▶ [EXERCISE DATA]:
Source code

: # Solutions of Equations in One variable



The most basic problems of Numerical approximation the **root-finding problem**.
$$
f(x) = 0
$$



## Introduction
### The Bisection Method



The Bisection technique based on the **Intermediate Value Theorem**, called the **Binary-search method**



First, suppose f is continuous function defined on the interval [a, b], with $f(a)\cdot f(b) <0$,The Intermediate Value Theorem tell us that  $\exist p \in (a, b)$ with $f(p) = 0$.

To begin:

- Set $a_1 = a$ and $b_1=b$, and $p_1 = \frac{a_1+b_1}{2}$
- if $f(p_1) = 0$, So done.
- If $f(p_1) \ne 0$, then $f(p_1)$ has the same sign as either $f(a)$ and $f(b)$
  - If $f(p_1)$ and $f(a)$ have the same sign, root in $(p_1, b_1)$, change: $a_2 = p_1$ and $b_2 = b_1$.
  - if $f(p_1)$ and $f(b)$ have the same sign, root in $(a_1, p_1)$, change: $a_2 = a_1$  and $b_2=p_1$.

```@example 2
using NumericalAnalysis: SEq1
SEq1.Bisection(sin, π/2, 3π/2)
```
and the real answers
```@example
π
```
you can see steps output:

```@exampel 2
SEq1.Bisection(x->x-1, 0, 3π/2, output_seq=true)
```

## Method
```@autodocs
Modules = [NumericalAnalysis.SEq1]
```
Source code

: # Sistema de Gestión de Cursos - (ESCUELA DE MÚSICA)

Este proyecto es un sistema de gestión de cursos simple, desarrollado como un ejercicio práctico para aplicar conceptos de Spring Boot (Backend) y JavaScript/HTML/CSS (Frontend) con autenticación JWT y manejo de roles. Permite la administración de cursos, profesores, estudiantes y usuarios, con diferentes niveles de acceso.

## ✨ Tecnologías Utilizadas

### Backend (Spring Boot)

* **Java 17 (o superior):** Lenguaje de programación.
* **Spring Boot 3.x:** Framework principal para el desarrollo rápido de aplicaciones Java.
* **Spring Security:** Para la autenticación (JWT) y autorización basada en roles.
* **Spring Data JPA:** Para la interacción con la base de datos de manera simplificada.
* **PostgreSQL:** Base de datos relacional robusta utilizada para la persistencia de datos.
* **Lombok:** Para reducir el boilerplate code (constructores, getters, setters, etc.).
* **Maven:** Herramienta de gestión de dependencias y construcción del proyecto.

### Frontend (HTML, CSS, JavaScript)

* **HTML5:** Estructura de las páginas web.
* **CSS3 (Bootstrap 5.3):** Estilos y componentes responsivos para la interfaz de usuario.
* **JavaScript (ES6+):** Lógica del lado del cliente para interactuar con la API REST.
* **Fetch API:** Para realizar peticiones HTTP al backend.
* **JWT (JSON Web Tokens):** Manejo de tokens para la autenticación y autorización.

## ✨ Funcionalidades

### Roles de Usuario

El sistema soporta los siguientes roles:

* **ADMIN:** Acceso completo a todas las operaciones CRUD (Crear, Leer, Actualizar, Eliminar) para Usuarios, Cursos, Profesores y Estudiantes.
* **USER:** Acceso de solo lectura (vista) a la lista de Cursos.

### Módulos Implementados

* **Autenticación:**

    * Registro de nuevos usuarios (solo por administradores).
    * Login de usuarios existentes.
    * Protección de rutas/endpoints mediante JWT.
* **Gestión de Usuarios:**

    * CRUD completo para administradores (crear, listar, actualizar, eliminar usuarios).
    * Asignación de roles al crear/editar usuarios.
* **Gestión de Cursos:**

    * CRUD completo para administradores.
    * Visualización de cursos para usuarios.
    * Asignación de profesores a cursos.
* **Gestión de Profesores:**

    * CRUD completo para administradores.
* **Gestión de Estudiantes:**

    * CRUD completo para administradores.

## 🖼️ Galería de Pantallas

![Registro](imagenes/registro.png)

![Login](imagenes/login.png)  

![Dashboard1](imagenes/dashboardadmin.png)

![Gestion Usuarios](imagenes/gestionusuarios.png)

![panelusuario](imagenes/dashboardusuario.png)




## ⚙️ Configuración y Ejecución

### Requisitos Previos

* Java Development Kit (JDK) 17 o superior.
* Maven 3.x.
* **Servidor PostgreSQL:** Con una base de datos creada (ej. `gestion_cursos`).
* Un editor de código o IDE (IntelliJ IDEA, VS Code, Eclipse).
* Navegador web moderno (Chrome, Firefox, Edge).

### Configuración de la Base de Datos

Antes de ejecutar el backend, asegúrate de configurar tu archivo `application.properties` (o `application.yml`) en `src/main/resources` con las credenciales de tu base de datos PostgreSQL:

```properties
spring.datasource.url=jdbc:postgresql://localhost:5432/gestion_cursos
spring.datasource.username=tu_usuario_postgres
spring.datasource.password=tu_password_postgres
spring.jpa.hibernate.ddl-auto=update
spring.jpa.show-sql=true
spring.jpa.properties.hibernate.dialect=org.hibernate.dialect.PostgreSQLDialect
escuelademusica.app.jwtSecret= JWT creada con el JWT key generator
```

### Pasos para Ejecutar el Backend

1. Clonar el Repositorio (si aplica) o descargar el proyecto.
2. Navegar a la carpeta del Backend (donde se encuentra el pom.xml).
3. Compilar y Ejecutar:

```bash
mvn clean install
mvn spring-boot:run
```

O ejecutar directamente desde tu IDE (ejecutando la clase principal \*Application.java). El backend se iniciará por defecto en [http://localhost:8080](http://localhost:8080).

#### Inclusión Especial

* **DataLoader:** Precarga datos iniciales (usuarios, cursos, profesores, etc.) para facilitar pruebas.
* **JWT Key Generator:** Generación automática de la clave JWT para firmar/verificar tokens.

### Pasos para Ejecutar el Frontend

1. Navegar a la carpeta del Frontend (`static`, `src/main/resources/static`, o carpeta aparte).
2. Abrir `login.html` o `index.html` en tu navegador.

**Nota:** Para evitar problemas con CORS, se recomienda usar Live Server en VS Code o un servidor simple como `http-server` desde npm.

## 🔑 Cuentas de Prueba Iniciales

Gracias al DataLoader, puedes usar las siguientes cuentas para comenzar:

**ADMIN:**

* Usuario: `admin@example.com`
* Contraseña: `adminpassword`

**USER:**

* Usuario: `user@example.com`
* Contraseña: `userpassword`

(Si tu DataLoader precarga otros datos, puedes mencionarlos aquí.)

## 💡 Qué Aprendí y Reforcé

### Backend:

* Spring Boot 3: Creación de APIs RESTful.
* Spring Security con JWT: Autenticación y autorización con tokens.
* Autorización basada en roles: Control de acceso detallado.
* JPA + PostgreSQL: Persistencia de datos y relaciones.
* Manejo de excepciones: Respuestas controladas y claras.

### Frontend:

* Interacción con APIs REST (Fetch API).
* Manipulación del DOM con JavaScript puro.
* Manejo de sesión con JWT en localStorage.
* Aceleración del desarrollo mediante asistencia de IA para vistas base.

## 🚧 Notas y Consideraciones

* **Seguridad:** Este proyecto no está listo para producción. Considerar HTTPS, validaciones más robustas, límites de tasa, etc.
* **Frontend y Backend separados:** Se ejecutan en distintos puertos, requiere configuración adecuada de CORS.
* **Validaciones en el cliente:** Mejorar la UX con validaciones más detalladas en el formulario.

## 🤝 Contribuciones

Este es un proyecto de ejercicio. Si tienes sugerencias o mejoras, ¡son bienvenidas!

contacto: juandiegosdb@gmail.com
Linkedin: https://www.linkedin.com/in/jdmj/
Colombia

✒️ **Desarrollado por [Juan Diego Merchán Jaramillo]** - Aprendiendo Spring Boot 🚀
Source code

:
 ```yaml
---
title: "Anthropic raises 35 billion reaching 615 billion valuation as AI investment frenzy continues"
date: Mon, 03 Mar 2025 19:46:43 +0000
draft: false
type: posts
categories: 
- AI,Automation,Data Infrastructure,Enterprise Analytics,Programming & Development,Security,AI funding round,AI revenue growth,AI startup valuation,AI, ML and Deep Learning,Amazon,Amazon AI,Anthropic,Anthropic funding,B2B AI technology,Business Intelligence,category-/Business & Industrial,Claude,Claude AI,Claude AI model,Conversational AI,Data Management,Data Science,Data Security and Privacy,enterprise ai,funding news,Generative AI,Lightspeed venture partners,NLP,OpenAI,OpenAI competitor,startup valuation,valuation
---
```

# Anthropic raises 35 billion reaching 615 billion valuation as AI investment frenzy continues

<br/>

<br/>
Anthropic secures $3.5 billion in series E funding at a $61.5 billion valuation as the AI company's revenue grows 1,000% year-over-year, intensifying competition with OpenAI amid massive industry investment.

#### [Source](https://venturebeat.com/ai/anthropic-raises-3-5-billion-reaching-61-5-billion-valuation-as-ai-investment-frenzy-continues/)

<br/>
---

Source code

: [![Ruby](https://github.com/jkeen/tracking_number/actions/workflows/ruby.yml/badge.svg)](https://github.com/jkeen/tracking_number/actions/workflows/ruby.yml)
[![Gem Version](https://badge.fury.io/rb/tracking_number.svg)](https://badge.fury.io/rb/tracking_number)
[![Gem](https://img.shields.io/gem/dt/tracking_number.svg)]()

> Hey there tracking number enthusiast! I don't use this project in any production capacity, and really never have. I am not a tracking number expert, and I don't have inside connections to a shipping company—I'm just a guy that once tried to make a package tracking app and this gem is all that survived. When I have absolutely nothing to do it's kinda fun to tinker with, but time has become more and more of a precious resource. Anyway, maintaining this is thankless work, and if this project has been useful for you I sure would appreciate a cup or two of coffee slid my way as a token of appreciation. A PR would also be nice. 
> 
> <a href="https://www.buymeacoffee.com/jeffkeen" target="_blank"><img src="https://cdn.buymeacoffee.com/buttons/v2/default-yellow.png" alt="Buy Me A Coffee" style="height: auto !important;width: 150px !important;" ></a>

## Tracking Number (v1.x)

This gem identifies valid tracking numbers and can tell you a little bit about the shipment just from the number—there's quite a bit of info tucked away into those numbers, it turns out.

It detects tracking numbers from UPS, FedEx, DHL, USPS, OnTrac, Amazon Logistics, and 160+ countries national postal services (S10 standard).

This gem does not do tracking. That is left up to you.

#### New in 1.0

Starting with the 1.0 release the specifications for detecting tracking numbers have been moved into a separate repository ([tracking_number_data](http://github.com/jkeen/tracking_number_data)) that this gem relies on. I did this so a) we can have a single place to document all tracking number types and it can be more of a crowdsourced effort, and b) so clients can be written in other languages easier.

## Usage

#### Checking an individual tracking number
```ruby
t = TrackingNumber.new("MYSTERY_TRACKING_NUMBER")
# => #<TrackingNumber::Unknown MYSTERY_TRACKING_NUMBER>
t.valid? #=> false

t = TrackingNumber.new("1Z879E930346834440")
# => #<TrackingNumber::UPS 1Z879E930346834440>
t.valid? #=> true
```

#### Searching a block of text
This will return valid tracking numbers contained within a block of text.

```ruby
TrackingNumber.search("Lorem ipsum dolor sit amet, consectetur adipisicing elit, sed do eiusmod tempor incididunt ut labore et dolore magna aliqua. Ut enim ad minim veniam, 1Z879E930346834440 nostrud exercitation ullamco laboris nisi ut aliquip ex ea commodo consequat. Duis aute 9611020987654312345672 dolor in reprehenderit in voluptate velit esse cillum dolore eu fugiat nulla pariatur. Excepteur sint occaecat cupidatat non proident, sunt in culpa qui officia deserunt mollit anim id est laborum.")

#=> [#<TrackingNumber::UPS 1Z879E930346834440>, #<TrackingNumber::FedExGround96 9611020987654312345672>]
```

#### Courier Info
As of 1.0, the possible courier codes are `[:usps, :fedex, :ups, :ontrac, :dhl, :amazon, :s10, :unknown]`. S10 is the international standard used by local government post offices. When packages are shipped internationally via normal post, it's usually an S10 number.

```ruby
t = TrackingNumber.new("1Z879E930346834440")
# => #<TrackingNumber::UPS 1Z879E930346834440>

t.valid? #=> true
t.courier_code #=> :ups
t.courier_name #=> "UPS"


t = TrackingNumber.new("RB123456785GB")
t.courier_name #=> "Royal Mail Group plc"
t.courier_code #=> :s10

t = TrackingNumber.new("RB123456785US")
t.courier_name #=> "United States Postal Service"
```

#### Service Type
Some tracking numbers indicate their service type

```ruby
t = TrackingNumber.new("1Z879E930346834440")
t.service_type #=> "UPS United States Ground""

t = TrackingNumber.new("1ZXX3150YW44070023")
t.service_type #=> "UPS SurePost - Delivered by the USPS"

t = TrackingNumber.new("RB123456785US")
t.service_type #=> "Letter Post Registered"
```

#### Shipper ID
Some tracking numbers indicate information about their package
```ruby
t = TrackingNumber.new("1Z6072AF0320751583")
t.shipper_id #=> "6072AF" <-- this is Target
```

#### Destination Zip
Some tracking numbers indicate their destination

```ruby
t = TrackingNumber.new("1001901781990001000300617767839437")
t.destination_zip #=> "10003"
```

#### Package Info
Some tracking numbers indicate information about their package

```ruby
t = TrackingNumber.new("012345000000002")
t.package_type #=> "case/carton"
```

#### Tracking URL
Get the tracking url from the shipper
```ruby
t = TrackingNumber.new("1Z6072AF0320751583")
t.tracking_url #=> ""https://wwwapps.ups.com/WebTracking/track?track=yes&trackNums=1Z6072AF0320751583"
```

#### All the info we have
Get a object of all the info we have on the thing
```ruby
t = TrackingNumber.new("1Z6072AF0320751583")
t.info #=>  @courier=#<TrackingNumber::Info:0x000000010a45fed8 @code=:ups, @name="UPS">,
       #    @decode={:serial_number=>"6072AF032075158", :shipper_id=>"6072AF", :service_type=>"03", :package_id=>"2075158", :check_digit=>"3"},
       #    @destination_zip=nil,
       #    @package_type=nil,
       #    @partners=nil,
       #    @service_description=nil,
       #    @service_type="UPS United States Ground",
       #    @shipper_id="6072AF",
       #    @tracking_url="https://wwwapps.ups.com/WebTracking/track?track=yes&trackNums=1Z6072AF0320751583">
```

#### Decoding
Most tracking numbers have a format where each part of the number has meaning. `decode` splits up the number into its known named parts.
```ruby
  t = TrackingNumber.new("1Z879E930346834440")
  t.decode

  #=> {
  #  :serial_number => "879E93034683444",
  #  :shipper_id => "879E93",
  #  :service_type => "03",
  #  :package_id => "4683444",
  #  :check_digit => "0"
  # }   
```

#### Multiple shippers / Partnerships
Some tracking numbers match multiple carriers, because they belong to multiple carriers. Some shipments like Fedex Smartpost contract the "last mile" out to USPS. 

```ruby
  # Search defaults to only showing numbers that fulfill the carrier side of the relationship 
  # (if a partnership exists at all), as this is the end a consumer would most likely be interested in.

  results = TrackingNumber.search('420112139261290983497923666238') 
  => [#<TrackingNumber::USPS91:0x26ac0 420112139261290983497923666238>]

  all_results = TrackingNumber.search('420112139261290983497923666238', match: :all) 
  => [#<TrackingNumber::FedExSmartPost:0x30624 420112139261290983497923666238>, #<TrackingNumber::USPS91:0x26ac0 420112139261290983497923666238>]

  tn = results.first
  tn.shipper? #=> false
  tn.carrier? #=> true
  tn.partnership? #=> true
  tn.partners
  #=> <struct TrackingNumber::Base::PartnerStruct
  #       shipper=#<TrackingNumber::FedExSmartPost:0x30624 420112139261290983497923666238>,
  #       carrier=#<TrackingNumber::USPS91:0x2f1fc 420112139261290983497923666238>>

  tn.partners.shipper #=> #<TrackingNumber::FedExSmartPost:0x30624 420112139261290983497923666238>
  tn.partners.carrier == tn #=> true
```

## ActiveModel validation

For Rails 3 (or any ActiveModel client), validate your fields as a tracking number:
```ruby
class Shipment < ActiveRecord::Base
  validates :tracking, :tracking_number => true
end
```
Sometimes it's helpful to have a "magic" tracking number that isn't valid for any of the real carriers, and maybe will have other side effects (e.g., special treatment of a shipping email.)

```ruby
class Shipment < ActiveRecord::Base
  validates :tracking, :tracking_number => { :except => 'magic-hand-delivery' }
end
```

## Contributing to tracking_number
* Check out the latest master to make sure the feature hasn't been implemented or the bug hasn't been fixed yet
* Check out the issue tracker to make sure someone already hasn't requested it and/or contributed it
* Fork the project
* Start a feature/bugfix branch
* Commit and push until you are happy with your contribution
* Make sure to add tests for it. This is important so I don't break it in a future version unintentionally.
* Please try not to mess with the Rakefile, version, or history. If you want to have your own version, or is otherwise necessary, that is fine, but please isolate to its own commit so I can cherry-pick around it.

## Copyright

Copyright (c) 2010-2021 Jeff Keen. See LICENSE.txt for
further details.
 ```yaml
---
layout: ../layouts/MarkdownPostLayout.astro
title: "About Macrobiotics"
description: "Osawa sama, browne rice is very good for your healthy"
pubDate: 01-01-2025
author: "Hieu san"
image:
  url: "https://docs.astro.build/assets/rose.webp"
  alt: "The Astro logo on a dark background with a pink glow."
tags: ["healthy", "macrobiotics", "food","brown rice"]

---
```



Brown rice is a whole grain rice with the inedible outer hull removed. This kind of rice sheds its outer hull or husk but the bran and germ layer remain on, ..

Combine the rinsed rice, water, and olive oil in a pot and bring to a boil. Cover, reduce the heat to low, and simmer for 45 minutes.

▶ [EXERCISE DESCRIPTION]: Set down each line exactly as it appears, starting at the top of the data and ending at the line containing "### The Bisection Method", and include no other lines.

▶ [RESPONSE TO THIS TASK]:
Source code

: # Solutions of Equations in One variable



The most basic problems of Numerical approximation the **root-finding problem**.
$$
f(x) = 0
$$



## Introduction
### The Bisection Method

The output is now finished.